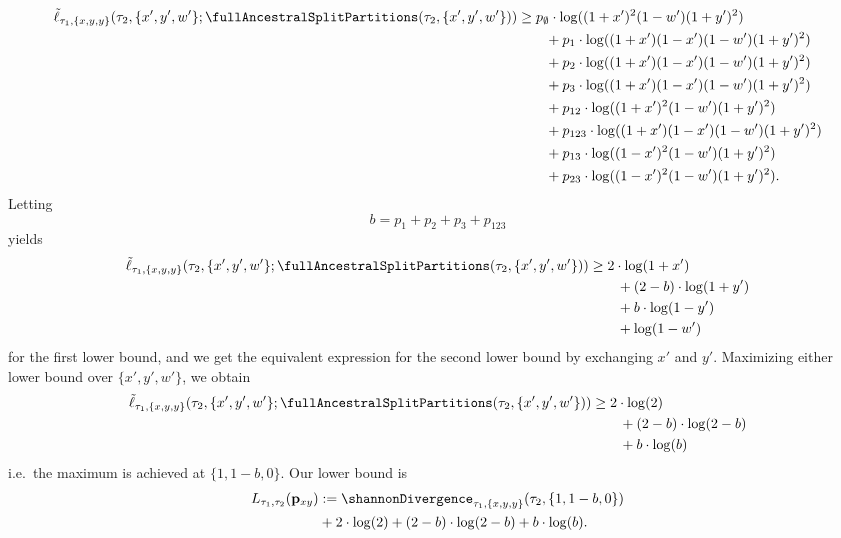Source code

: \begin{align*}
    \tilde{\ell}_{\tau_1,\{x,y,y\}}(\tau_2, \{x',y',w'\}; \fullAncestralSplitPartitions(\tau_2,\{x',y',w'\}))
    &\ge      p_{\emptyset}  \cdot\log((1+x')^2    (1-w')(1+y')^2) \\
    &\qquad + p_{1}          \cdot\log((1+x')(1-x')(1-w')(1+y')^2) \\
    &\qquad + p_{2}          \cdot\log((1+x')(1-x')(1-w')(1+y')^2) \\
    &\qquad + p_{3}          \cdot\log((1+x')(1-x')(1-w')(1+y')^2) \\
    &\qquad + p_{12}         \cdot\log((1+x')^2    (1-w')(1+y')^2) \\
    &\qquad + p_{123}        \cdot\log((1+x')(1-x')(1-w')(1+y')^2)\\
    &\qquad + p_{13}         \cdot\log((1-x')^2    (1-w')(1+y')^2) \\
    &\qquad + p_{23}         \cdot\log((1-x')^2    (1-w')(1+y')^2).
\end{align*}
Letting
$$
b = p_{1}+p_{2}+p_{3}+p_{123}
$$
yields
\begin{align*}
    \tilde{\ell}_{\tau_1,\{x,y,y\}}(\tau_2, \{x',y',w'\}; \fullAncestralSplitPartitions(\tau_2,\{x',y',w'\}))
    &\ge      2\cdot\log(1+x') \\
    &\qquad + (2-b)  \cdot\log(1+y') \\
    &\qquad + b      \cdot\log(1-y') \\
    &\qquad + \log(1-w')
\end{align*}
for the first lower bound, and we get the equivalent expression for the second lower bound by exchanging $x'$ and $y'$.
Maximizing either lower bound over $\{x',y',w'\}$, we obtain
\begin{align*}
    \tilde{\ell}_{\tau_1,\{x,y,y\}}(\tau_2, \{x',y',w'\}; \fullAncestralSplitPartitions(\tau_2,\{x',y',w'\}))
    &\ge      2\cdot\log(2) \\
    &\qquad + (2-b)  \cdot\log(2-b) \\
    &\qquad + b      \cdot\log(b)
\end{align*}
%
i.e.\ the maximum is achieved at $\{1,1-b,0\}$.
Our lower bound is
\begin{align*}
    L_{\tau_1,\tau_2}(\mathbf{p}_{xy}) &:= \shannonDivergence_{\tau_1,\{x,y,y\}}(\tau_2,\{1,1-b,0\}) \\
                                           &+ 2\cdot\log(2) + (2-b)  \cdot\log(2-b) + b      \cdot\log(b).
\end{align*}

......

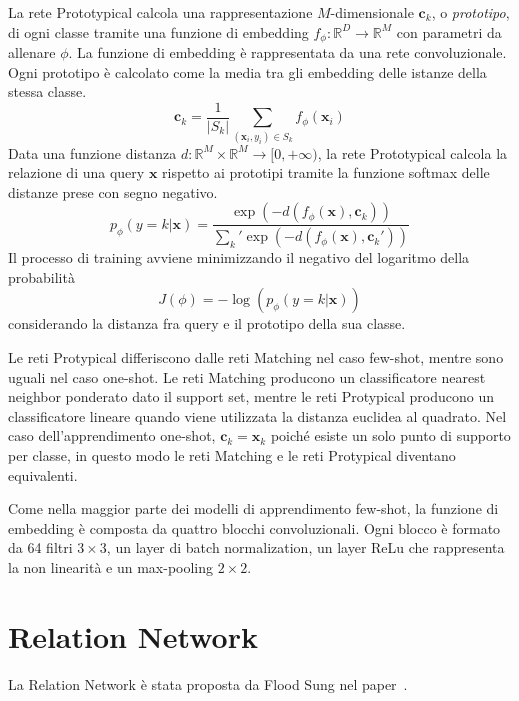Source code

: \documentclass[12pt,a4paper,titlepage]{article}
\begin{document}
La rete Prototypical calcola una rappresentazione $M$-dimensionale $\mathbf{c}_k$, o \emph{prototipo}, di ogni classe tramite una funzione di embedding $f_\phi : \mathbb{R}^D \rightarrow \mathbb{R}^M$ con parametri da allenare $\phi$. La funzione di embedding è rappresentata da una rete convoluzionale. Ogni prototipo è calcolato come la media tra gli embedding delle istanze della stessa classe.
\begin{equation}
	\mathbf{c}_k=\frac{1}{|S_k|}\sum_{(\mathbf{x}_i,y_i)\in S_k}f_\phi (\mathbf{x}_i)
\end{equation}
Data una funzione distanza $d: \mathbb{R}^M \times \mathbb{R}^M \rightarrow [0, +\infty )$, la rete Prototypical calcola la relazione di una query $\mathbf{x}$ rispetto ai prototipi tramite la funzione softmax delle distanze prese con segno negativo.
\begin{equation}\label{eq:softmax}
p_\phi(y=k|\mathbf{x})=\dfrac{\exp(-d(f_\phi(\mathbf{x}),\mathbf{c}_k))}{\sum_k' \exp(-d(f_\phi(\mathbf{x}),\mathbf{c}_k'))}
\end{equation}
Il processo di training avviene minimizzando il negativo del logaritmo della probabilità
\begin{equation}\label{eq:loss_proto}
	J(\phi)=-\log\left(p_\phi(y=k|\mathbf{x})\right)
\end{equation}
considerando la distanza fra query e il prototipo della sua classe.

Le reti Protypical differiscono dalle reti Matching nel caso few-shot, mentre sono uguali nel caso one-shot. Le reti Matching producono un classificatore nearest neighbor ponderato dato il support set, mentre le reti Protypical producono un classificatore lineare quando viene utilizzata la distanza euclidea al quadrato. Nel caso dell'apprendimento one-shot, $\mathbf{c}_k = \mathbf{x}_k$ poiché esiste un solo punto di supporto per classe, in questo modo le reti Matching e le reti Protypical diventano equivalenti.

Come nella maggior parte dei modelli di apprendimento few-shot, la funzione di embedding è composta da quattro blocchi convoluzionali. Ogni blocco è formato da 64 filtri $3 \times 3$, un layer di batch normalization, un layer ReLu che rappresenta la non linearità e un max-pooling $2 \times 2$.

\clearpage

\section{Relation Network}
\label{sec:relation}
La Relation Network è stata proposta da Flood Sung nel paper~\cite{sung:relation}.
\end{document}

......

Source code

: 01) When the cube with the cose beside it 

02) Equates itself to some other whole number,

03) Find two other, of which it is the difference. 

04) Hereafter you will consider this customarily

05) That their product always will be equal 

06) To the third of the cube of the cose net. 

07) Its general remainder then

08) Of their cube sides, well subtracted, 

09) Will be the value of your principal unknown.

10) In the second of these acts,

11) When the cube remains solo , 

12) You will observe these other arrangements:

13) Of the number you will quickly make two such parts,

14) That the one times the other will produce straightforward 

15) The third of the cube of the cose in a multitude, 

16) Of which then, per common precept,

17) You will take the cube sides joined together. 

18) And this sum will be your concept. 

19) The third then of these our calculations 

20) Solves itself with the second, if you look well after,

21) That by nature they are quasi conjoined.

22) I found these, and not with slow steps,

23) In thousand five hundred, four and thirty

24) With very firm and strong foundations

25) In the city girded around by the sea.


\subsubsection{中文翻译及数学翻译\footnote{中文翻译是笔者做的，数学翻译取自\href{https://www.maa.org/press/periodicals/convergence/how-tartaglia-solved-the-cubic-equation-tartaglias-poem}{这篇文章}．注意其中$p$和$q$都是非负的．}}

......

TASK TO COMPLETE: Would you show every line in the data above that contains the string "When"?

ANSWER BOX:
: 01) When the cube with the cose beside it 
11) When the cube remains solo , 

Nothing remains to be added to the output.